Al mattino del terzo giorno, Alessandro non stava meglio. Fu portato su un lettino per fare il solito sacrificio quotidiano per convincere gli dei a vegliare su di lui e sul suo esercito. La sua indisposizione era un fastidioso contrattempo, ma niente di più. Diede istruzioni ai suoi ufficiali per l’imminente campagna araba e si divertì ad ascoltare Nearco che ricordava le sue avventure in mare.

Poi il re fu trasportato sul suo letto su una barca in attesa e portato a valle verso i palazzi di Babilonia. Qui fu installato nel paradeisos o, in altre parole, i Giardini Pensili, senza dubbio a causa della loro calma, tranquillità e freschezza. Giaceva in una camera a volta accanto a una grande piscina. Discuteva dei posti vacanti nell’esercito con i suoi comandanti e passava il tempo a chiacchierare con Medius.

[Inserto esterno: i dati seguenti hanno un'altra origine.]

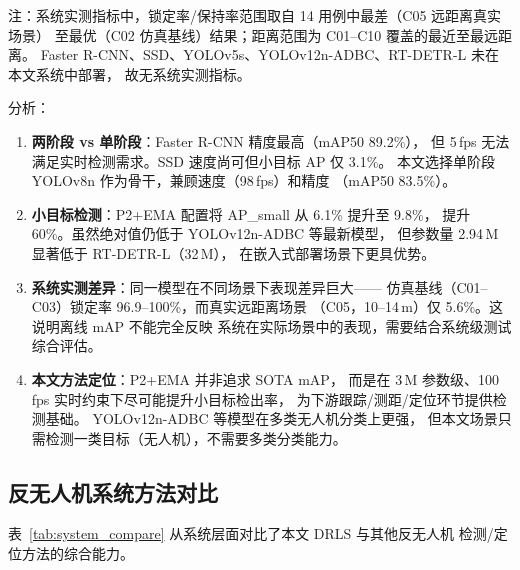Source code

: \documentclass[12pt, a4paper]{ctexart}
\begin{document}
注：系统实测指标中，锁定率/保持率范围取自 14 用例中最差（C05 远距离真实场景）
至最优（C02 仿真基线）结果；距离范围为 C01--C10 覆盖的最近至最远距离。
Faster R-CNN、SSD、YOLOv5s、YOLOv12n-ADBC、RT-DETR-L 未在本文系统中部署，
故无系统实测指标。

分析：

\begin{enumerate}
  \item \textbf{两阶段 vs 单阶段}：Faster R-CNN 精度最高（mAP50 89.2\%），
        但 5\,fps 无法满足实时检测需求。SSD 速度尚可但小目标 AP 仅 3.1\%。
        本文选择单阶段 YOLOv8n 作为骨干，兼顾速度（98\,fps）和精度
        （mAP50 83.5\%）。

  \item \textbf{小目标检测}：P2+EMA 配置将 AP\_small 从 6.1\% 提升至 9.8\%，
        提升 60\%。虽然绝对值仍低于 YOLOv12n-ADBC 等最新模型，
        但参数量 2.94\,M 显著低于 RT-DETR-L（32\,M），
        在嵌入式部署场景下更具优势。

  \item \textbf{系统实测差异}：同一模型在不同场景下表现差异巨大——
        仿真基线（C01--C03）锁定率 96.9--100\%，而真实远距离场景
        （C05，10--14\,m）仅 5.6\%。这说明离线 mAP 不能完全反映
        系统在实际场景中的表现，需要结合系统级测试综合评估。

  \item \textbf{本文方法定位}：P2+EMA 并非追求 SOTA mAP，
        而是在 3\,M 参数级、100\,fps 实时约束下尽可能提升小目标检出率，
        为下游跟踪/测距/定位环节提供检测基础。
        YOLOv12n-ADBC 等模型在多类无人机分类上更强，
        但本文场景只需检测一类目标（无人机），不需要多类分类能力。
\end{enumerate}

\subsection{反无人机系统方法对比}

表~\ref{tab:system_compare} 从系统层面对比了本文 DRLS 与其他反无人机
检测/定位方法的综合能力。
\end{document}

I giorni passavano; le condizioni di Alessandro peggioravano gradualmente. Sembra che ci fosse una varietà di piscine e bagni nelle vicinanze, e il re fu trasferito in almeno una di esse e infine in una loggia accanto al serbatoio. Questi continui spostamenti suggeriscono un panico crescente tra lo staff del re.

Era sempre più evidente che era gravemente malato; i suoi comandanti e gli alti funzionari furono avvertiti di rimanere a portata di mano. I generali aspettavano nel cortile. Gli ufficiali di compagnia e di reggimento dovevano riunirsi fuori dai cancelli. Il 5 giugno Alessandro fu riportato al Palazzo d’Estate. Rimase lì o nella tenda reale nel vicino accampamento dell’esercito.

Ciò che uccise il re era tanto incerto quanto il futuro da cui era ormai escluso.

La febbre non si placò. La sera seguente era evidente che il re stava morendo. Aveva perso la facoltà di parlare e consegnò il suo anello con sigillo al suo generale più anziano, Perdicca. In questo modo drammatizzò un passaggio di potere almeno temporaneo.

Si diffuse la voce che Alessandro fosse già morto. I soldati si affollarono intorno all’ingresso del palazzo, urlando e minacciando di rivoltarsi. Una seconda porta fu sfondata attraverso il muro della camera da letto, in modo che potessero passare più facilmente davanti al loro capo morente. Furono fatti entrare, senza indossare né mantello né armatura. Lo storico di Alessandro Arriano scrive:

Immagino che alcuni sospettassero che la sua morte fosse stata coperta dagli intimi del re, le otto guardie del corpo, ma per la maggior parte la loro insistente richiesta di vedere Alessandro era un’espressione del loro dolore e del desiderio per il re che stavano per perdere. Dicono che Alessandro non riusciva più a parlare mentre l’esercito gli passava davanti, ma si sforzava di alzare la testa e salutava ogni uomo con gli occhi.

Sette dei suoi comandanti intrapresero un rito di incubazione. Passarono la notte nel tempio di una divinità babilonese, sperando in una visione o in un sogno portatore di presagi. Si informarono se il re dovesse essere trasferito lì, ma fu detto loro, in modo scoraggiante, che dovevano lasciarlo dov’era.

L’11 giugno, tra le tre e le sei del pomeriggio, Alessandro morì, a circa un mese dal suo 33° compleanno. Cosa sarebbe successo dopo? Tutti si chiedevano a disagio. Nessuno lo sapeva. Se le storie sono corrette, il re stesso non era più saggio. Mentre era ancora in grado di parlare, rivolse la sua disincantata attenzione alla successione. Quando qualcuno gli chiese: “A chi lasci il regno?” rispose: “Al più forte”. Si dice che abbia aggiunto: “Prevedo grandi giochi funebri dopo la mia morte.”

Perdicca gli chiese quando desiderava che gli fossero resi gli onori divini. Egli rispose: “Quando voi stessi sarete felici”. Si riporta che queste furono le ultime parole di Alessandro.

Cosa uccise il re era incerto come il futuro dal quale era ormai escluso. Si ipotizzarono cause naturali. Tuttavia, dopo un po’, i dettagli circostanziali di un complotto per avvelenarlo emersero alla luce del sole. Quindi la vera domanda potrebbe essere stata chi ha ucciso il re.

Abbiamo due spiegazioni della morte di Alessandro, entrambe decorate con dati, opache con la verosimiglianza cross-my-heart-and-hope-to-die. Una dà un verdetto di omicidio, e l’altra di una complicata morte naturale. A quale dobbiamo credere?